Listening to Wednesday’s presentations pushed me to think more about the role of memory and history in the texts we’ve read so far. The presenters did a great job of pointing out the silences in the texts and in the writers’ lives—the characters in Native Son who remain voiceless, the identities that must remain hidden, and the emotions that the authors struggle to express. This is such a compelling way of approaching these readings. Interrogating the silences makes it possible to tell a more complete story and expand the world we encounter through Baldwin’s eyes. I noticed Baldwin to be preoccupied with the past and the role of memory in his essays. I would argue that this attention to memory and storytelling is a way of confronting parts of the past that have been painful or silenced.

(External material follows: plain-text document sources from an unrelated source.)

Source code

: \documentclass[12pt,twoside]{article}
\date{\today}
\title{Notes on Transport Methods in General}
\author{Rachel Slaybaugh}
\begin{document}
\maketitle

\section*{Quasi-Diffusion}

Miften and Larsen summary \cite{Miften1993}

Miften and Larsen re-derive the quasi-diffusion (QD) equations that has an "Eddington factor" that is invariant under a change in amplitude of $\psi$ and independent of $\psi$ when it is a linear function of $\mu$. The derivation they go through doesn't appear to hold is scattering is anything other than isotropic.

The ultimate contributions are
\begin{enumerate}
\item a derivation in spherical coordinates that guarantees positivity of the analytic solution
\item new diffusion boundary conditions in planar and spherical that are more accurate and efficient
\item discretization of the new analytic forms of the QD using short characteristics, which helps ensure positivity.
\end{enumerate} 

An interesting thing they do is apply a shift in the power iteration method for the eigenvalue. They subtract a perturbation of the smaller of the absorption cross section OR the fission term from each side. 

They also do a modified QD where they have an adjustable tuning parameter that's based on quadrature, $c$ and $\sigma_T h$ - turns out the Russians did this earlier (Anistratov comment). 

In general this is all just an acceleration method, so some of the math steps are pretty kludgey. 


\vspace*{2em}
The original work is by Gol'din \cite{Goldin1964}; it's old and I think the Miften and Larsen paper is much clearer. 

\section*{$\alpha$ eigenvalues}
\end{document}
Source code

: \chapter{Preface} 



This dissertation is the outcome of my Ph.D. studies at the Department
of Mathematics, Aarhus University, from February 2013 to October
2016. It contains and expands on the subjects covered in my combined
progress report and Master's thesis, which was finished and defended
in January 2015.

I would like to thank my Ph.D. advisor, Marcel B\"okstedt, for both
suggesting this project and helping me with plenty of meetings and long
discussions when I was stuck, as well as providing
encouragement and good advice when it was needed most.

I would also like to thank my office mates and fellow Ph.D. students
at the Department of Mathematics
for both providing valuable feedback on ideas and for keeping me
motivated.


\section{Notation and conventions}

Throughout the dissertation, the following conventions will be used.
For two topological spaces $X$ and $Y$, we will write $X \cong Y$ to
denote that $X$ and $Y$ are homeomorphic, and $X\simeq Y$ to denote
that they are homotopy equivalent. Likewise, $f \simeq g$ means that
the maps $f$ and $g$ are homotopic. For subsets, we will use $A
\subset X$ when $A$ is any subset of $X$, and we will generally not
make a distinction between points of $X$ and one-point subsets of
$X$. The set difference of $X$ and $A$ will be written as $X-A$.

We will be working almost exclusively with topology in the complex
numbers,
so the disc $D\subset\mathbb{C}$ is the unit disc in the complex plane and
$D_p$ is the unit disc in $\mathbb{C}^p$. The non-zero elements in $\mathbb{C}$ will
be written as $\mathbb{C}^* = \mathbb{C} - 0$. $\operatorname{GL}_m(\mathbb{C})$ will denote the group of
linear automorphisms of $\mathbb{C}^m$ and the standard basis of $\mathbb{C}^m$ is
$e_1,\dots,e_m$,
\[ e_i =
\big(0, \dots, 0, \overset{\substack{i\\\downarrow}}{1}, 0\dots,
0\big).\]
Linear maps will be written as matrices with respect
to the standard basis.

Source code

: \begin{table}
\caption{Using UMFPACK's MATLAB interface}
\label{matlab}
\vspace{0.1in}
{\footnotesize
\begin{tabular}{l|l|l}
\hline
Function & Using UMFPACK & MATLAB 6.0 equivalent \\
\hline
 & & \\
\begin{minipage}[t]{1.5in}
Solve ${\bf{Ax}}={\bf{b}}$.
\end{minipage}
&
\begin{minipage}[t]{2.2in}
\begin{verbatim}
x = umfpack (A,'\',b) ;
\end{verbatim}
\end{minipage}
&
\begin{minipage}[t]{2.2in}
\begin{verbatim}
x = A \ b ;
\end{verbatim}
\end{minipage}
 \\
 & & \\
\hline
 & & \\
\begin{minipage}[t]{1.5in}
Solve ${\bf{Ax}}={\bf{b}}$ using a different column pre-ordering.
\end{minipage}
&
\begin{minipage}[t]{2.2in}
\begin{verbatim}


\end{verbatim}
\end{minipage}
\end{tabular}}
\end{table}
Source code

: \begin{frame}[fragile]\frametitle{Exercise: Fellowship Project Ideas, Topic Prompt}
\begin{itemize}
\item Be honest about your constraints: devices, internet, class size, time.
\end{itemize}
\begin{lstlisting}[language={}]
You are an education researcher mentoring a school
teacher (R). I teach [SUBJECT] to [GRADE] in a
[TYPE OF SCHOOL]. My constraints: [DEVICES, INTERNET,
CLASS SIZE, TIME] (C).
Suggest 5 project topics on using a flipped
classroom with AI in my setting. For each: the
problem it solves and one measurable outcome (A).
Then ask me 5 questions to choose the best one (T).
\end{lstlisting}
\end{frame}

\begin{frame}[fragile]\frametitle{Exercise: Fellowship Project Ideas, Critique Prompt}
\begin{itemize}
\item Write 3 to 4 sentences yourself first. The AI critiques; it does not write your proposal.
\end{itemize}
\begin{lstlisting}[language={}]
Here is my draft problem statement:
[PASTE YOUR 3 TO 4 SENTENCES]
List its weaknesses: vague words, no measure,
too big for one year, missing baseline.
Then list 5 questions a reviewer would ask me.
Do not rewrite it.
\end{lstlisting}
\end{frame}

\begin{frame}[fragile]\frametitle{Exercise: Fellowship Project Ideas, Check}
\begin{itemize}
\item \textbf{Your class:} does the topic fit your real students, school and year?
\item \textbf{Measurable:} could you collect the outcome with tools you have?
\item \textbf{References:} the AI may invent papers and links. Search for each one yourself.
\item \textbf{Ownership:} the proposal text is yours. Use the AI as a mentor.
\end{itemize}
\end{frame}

In “Alas, Poor Richard,” Baldwin asks, “Which of us has overcome his past?” and states, “If we do not know this, …we know nothing about ourselves, nothing about each other; to have accepted this is also to have found a source of strength” (CE 266-267). It seems that for Baldwin, reckoning with the past and finding a way to speak about it is an essential part of his project as an author. Both for Baldwin’s individual memory, confronting his place in his family and in America, and for shared, intergenerational memory of race and identity, being able to find the words for his experiences is crucial. I think that Wright’s and Baldwin’s differing approaches to how they talk about fear, anger, and masculinity, for example, reflect both the silences that remain in their lives and the silences they seek to break.
As we move into some of Baldwin’s novels, I am interested to see how or if he will continue to engage individual and collective memory in his writing. I’m curious if others have noticed the role of the past in these texts, and whether you think that literature can help break the silences of American history in a meaningful way.